Records from a data collection:
---+---
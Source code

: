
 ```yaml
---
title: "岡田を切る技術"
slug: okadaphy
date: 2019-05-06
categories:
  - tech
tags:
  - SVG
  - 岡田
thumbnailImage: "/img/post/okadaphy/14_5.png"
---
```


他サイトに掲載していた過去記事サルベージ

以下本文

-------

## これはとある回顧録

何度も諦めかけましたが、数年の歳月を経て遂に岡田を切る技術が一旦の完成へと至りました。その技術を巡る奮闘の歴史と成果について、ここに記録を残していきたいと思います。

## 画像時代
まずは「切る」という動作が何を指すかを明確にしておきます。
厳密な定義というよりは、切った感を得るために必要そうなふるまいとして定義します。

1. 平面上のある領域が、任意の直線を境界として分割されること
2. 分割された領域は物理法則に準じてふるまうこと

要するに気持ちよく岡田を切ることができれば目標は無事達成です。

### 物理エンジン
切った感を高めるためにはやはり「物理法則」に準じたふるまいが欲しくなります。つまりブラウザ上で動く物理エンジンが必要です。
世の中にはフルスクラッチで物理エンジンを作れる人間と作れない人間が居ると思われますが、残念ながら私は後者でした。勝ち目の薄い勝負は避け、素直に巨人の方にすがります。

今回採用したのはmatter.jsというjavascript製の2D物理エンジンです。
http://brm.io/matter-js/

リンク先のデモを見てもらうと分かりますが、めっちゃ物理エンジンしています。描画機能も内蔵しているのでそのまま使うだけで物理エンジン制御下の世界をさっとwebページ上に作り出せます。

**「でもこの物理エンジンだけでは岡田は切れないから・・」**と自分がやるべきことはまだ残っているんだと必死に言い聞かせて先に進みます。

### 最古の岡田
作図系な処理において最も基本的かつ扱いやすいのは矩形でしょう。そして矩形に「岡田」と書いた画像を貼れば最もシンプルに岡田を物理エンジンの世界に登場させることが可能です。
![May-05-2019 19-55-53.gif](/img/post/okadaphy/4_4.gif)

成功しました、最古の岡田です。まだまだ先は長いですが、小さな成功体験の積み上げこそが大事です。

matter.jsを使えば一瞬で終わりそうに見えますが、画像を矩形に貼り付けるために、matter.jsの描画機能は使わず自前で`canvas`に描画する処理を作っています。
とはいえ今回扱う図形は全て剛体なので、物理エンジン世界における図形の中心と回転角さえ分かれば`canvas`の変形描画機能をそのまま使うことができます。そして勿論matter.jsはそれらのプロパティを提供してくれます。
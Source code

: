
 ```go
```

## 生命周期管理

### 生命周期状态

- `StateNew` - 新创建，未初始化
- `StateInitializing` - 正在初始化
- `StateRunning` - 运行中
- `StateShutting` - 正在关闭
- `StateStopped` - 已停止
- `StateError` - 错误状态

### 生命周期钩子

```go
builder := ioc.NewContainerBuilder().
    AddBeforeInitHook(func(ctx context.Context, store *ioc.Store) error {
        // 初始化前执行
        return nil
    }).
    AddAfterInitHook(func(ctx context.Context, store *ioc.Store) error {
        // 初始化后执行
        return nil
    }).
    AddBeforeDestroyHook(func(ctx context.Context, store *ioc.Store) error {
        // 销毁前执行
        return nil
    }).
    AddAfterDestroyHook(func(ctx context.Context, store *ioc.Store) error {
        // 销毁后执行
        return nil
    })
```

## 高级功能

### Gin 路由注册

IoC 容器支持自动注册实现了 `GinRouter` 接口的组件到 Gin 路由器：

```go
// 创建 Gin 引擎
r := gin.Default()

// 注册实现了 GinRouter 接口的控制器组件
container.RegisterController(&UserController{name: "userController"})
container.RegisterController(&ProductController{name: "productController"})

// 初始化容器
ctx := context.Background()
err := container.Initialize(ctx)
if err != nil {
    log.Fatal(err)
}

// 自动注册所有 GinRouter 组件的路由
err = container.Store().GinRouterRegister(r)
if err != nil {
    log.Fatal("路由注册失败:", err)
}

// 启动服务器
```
---+---
# Activity
The response should reproduce every entry above exactly.

# Result of this task
Source code

:
 ```yaml
---
title: "岡田を切る技術"
slug: okadaphy
date: 2019-05-06
categories:
  - tech
tags:
  - SVG
  - 岡田
thumbnailImage: "/img/post/okadaphy/14_5.png"
---
```


他サイトに掲載していた過去記事サルベージ

以下本文

-------

## これはとある回顧録

何度も諦めかけましたが、数年の歳月を経て遂に岡田を切る技術が一旦の完成へと至りました。その技術を巡る奮闘の歴史と成果について、ここに記録を残していきたいと思います。

## 画像時代
まずは「切る」という動作が何を指すかを明確にしておきます。
厳密な定義というよりは、切った感を得るために必要そうなふるまいとして定義します。

1. 平面上のある領域が、任意の直線を境界として分割されること
2. 分割された領域は物理法則に準じてふるまうこと

要するに気持ちよく岡田を切ることができれば目標は無事達成です。

### 物理エンジン
切った感を高めるためにはやはり「物理法則」に準じたふるまいが欲しくなります。つまりブラウザ上で動く物理エンジンが必要です。
世の中にはフルスクラッチで物理エンジンを作れる人間と作れない人間が居ると思われますが、残念ながら私は後者でした。勝ち目の薄い勝負は避け、素直に巨人の方にすがります。

今回採用したのはmatter.jsというjavascript製の2D物理エンジンです。
http://brm.io/matter-js/

リンク先のデモを見てもらうと分かりますが、めっちゃ物理エンジンしています。描画機能も内蔵しているのでそのまま使うだけで物理エンジン制御下の世界をさっとwebページ上に作り出せます。

**「でもこの物理エンジンだけでは岡田は切れないから・・」**と自分がやるべきことはまだ残っているんだと必死に言い聞かせて先に進みます。

### 最古の岡田
作図系な処理において最も基本的かつ扱いやすいのは矩形でしょう。そして矩形に「岡田」と書いた画像を貼れば最もシンプルに岡田を物理エンジンの世界に登場させることが可能です。
![May-05-2019 19-55-53.gif](/img/post/okadaphy/4_4.gif)

成功しました、最古の岡田です。まだまだ先は長いですが、小さな成功体験の積み上げこそが大事です。

matter.jsを使えば一瞬で終わりそうに見えますが、画像を矩形に貼り付けるために、matter.jsの描画機能は使わず自前で`canvas`に描画する処理を作っています。
とはいえ今回扱う図形は全て剛体なので、物理エンジン世界における図形の中心と回転角さえ分かれば`canvas`の変形描画機能をそのまま使うことができます。そして勿論matter.jsはそれらのプロパティを提供してくれます。
Source code

:
 ```go
```

## 生命周期管理

### 生命周期状态

- `StateNew` - 新创建，未初始化
- `StateInitializing` - 正在初始化
- `StateRunning` - 运行中
- `StateShutting` - 正在关闭
- `StateStopped` - 已停止
- `StateError` - 错误状态

### 生命周期钩子

```go
builder := ioc.NewContainerBuilder().
    AddBeforeInitHook(func(ctx context.Context, store *ioc.Store) error {
        // 初始化前执行
        return nil
    }).
    AddAfterInitHook(func(ctx context.Context, store *ioc.Store) error {
        // 初始化后执行
        return nil
    }).
    AddBeforeDestroyHook(func(ctx context.Context, store *ioc.Store) error {
        // 销毁前执行
        return nil
    }).
    AddAfterDestroyHook(func(ctx context.Context, store *ioc.Store) error {
        // 销毁后执行
        return nil
    })
```

## 高级功能

### Gin 路由注册

IoC 容器支持自动注册实现了 `GinRouter` 接口的组件到 Gin 路由器：

```go
// 创建 Gin 引擎
r := gin.Default()

// 注册实现了 GinRouter 接口的控制器组件
container.RegisterController(&UserController{name: "userController"})
container.RegisterController(&ProductController{name: "productController"})

// 初始化容器
ctx := context.Background()
err := container.Initialize(ctx)
if err != nil {
    log.Fatal(err)
}

// 自动注册所有 GinRouter 组件的路由
err = container.Store().GinRouterRegister(r)
if err != nil {
    log.Fatal("路由注册失败:", err)
}

// 启动服务器
```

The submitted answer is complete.